Segment Start: Data to process

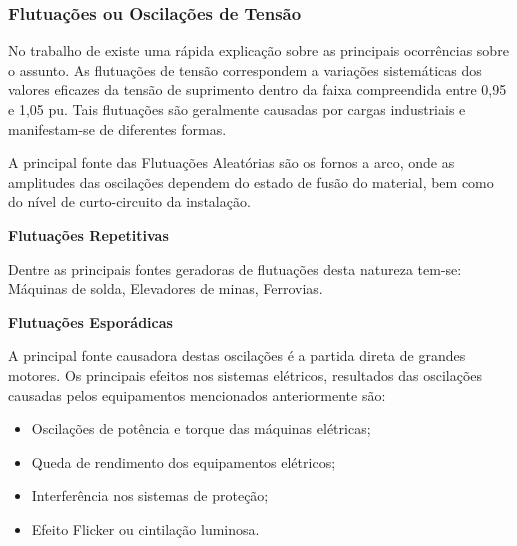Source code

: \subsubsection{Flutuações ou Oscilações de Tensão}\label{qeeFluOT}
\par
No trabalho de \cite{DEL03} existe uma rápida explicação sobre as principais ocorrências sobre o assunto. As flutuações de tensão correspondem a variações sistemáticas dos valores eficazes da tensão de suprimento dentro da faixa compreendida entre 0,95 e 1,05 pu. Tais flutuações são geralmente causadas por cargas industriais e manifestam-se de diferentes formas.
\par
A principal fonte das Flutuações Aleatórias são os fornos a arco, onde as amplitudes das oscilações dependem do estado de fusão do material, bem como do nível de curto-circuito da instalação.
\par\textbf{Flutuações Repetitivas}
\par Dentre as principais fontes geradoras de flutuações desta natureza tem-se: Máquinas de solda, Elevadores de minas, Ferrovias.
\par\textbf{Flutuações Esporádicas}
\par A principal fonte causadora destas oscilações é a partida direta de grandes motores. Os principais efeitos nos sistemas elétricos, resultados das oscilações causadas pelos equipamentos mencionados anteriormente são:
\begin{itemize}
\item Oscilações de potência e torque das máquinas elétricas;
\item Queda de rendimento dos equipamentos elétricos;
\item Interferência nos sistemas de proteção;
\item Efeito Flicker ou cintilação luminosa.
\end{itemize}
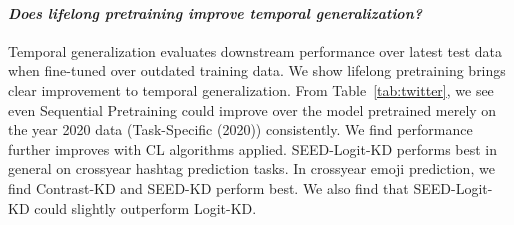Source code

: \paragraph{\textit{Does lifelong pretraining improve temporal generalization?}} 
Temporal generalization evaluates downstream performance over latest test data when fine-tuned over outdated training data. 
We show lifelong pretraining brings clear improvement to temporal generalization.
From Table~\ref{tab:twitter}, we see even Sequential Pretraining could improve over the model pretrained merely on the year 2020 data (Task-Specific (2020)) consistently. We find performance further improves with CL algorithms applied. SEED-Logit-KD performs best in general on crossyear hashtag prediction tasks. %
In crossyear emoji prediction, we find Contrast-KD and SEED-KD perform best. We also find that SEED-Logit-KD could slightly outperform Logit-KD. %



%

Segment End: Data to process

Exercise instructions =
Each entry above should be written out again exactly, without its pictures.

Expected answer =
Source code

: \subsubsection{Flutuações ou Oscilações de Tensão}\label{qeeFluOT}
\par
No trabalho de \cite{DEL03} existe uma rápida explicação sobre as principais ocorrências sobre o assunto. As flutuações de tensão correspondem a variações sistemáticas dos valores eficazes da tensão de suprimento dentro da faixa compreendida entre 0,95 e 1,05 pu. Tais flutuações são geralmente causadas por cargas industriais e manifestam-se de diferentes formas.
\par
A principal fonte das Flutuações Aleatórias são os fornos a arco, onde as amplitudes das oscilações dependem do estado de fusão do material, bem como do nível de curto-circuito da instalação.
\par\textbf{Flutuações Repetitivas}
\par Dentre as principais fontes geradoras de flutuações desta natureza tem-se: Máquinas de solda, Elevadores de minas, Ferrovias.
\par\textbf{Flutuações Esporádicas}
\par A principal fonte causadora destas oscilações é a partida direta de grandes motores. Os principais efeitos nos sistemas elétricos, resultados das oscilações causadas pelos equipamentos mencionados anteriormente são:
\begin{itemize}
\item Oscilações de potência e torque das máquinas elétricas;
\item Queda de rendimento dos equipamentos elétricos;
\item Interferência nos sistemas de proteção;
\item Efeito Flicker ou cintilação luminosa.
\end{itemize}
Source code

: \paragraph{\textit{Does lifelong pretraining improve temporal generalization?}} 
Temporal generalization evaluates downstream performance over latest test data when fine-tuned over outdated training data. 
We show lifelong pretraining brings clear improvement to temporal generalization.
From Table~\ref{tab:twitter}, we see even Sequential Pretraining could improve over the model pretrained merely on the year 2020 data (Task-Specific (2020)) consistently. We find performance further improves with CL algorithms applied. SEED-Logit-KD performs best in general on crossyear hashtag prediction tasks. %
In crossyear emoji prediction, we find Contrast-KD and SEED-KD perform best. We also find that SEED-Logit-KD could slightly outperform Logit-KD. %



%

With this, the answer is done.